The yellows, like this one caught by Captain Jimmy Decker’s client on Saturday, are still biting at Catalina Island. Decker reported seeing good sign of yellowtail on the east end of the island wide open bass fishing everywhere he went. Since there are still plenty of yellows around and the island is going to be less crowded at this time of year, I recommend looking for areas with conditions and without boats instead of fighting for space in an area where other boats are fishing, even if they’re catching fish. Go find some current, clean water and bait and you’ll likely find the yellows too.
The big bluefin are still biting at San Clemente Island but there are plenty more scattered around below and inside the island.
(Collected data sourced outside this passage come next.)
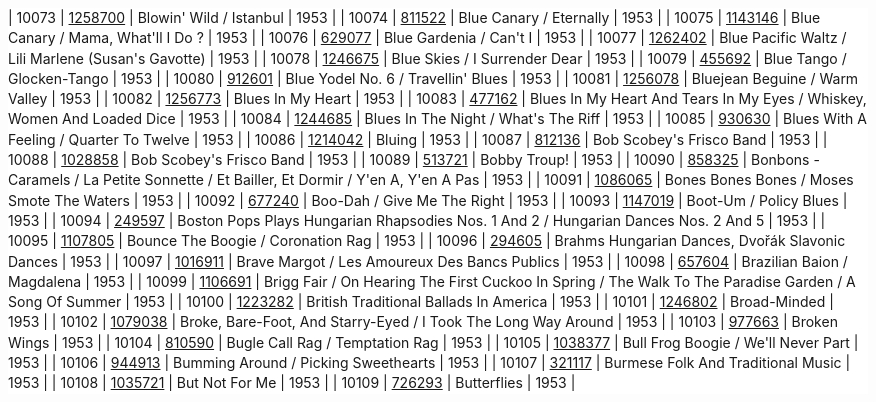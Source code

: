 | 10073 | [1258700](https://www.discogs.com/master/1258700) | Blowin' Wild / Istanbul | 1953 |
| 10074 | [811522](https://www.discogs.com/master/811522) | Blue Canary / Eternally | 1953 |
| 10075 | [1143146](https://www.discogs.com/master/1143146) | Blue Canary / Mama, What'll I Do ? | 1953 |
| 10076 | [629077](https://www.discogs.com/master/629077) | Blue Gardenia / Can't I | 1953 |
| 10077 | [1262402](https://www.discogs.com/master/1262402) | Blue Pacific Waltz / Lili Marlene (Susan's Gavotte) | 1953 |
| 10078 | [1246675](https://www.discogs.com/master/1246675) | Blue Skies / I Surrender Dear | 1953 |
| 10079 | [455692](https://www.discogs.com/master/455692) | Blue Tango / Glocken-Tango | 1953 |
| 10080 | [912601](https://www.discogs.com/master/912601) | Blue Yodel No. 6 / Travellin' Blues | 1953 |
| 10081 | [1256078](https://www.discogs.com/master/1256078) | Bluejean Beguine / Warm Valley | 1953 |
| 10082 | [1256773](https://www.discogs.com/master/1256773) | Blues In My Heart | 1953 |
| 10083 | [477162](https://www.discogs.com/master/477162) | Blues In My Heart And Tears In My Eyes / Whiskey, Women And Loaded Dice | 1953 |
| 10084 | [1244685](https://www.discogs.com/master/1244685) | Blues In The Night / What's The Riff | 1953 |
| 10085 | [930630](https://www.discogs.com/master/930630) | Blues With A Feeling / Quarter To Twelve | 1953 |
| 10086 | [1214042](https://www.discogs.com/master/1214042) | Bluing | 1953 |
| 10087 | [812136](https://www.discogs.com/master/812136) | Bob Scobey's Frisco Band | 1953 |
| 10088 | [1028858](https://www.discogs.com/master/1028858) | Bob Scobey's Frisco Band | 1953 |
| 10089 | [513721](https://www.discogs.com/master/513721) | Bobby Troup! | 1953 |
| 10090 | [858325](https://www.discogs.com/master/858325) | Bonbons - Caramels / La Petite Sonnette / Et Bailler, Et Dormir / Y'en A, Y'en A Pas | 1953 |
| 10091 | [1086065](https://www.discogs.com/master/1086065) | Bones Bones Bones / Moses Smote The Waters | 1953 |
| 10092 | [677240](https://www.discogs.com/master/677240) | Boo-Dah / Give Me The Right | 1953 |
| 10093 | [1147019](https://www.discogs.com/master/1147019) | Boot-Um / Policy Blues | 1953 |
| 10094 | [249597](https://www.discogs.com/master/249597) | Boston Pops Plays Hungarian Rhapsodies Nos. 1 And 2 / Hungarian Dances Nos. 2 And 5 | 1953 |
| 10095 | [1107805](https://www.discogs.com/master/1107805) | Bounce The Boogie / Coronation Rag | 1953 |
| 10096 | [294605](https://www.discogs.com/master/294605) | Brahms Hungarian Dances, Dvořák Slavonic Dances | 1953 |
| 10097 | [1016911](https://www.discogs.com/master/1016911) | Brave Margot / Les Amoureux Des Bancs Publics | 1953 |
| 10098 | [657604](https://www.discogs.com/master/657604) | Brazilian Baion / Magdalena | 1953 |
| 10099 | [1106691](https://www.discogs.com/master/1106691) | Brigg Fair / On Hearing The First Cuckoo In Spring / The Walk To The Paradise Garden / A Song Of Summer | 1953 |
| 10100 | [1223282](https://www.discogs.com/master/1223282) | British Traditional Ballads In America | 1953 |
| 10101 | [1246802](https://www.discogs.com/master/1246802) | Broad-Minded | 1953 |
| 10102 | [1079038](https://www.discogs.com/master/1079038) | Broke, Bare-Foot, And Starry-Eyed / I Took The Long Way Around | 1953 |
| 10103 | [977663](https://www.discogs.com/master/977663) | Broken Wings | 1953 |
| 10104 | [810590](https://www.discogs.com/master/810590) | Bugle Call Rag / Temptation Rag | 1953 |
| 10105 | [1038377](https://www.discogs.com/master/1038377) | Bull Frog Boogie / We'll Never Part | 1953 |
| 10106 | [944913](https://www.discogs.com/master/944913) | Bumming Around / Picking Sweethearts | 1953 |
| 10107 | [321117](https://www.discogs.com/master/321117) | Burmese Folk And Traditional Music | 1953 |
| 10108 | [1035721](https://www.discogs.com/master/1035721) | But Not For Me | 1953 |
| 10109 | [726293](https://www.discogs.com/master/726293) | Butterflies | 1953 |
I ran offshore on Friday afternoon and looked at the area around the 289 and found several fishy looking zones but the wind was throwing up enough white caps the only thing I’d have been able to see at any distance would be full-blown foamers, of which there weren’t any. Several boats caught fish in that zone over the weekend and there have been scattered catches around there all week. If you’re headed out that way, most of the life I saw was on the cleaner side of several current breaks.
We also marked some yellowfin tuna along the beach while fishing marlin on Monday but didn’t stop and fish for them. As for the marlin, we found six sleepers, got three bites, and landed one fish. There is a lot of dirty water on the coast and, just like on the outside, most of the life is on the clean side of the current breaks. The marlin we saw, and the tuna we metered, were in the coldest but cleanest water we found on the beach. Just something to keep in mind if you’re heading out.
Speaking of things to keep in mind, Captain Ryan Bostian of the San Diego out of Seaforth Landing shared some very good information on facebook earlier this week. “Shoulder and belly hooked baits work best when fishing picky tuna. The picture shows where to place your hook and the baits pictured are also a prime example of what a bad bait looks like, taking your time and selecting a good healthy bait will get you more bites.” Being picky about your bait choice and proper hook placement isn’t all that big a deal when the fishing is wide open, like on Tuesday’s trip that scored 176 yellowfin on the San Diego, but they play a much bigger role when the bite is tough.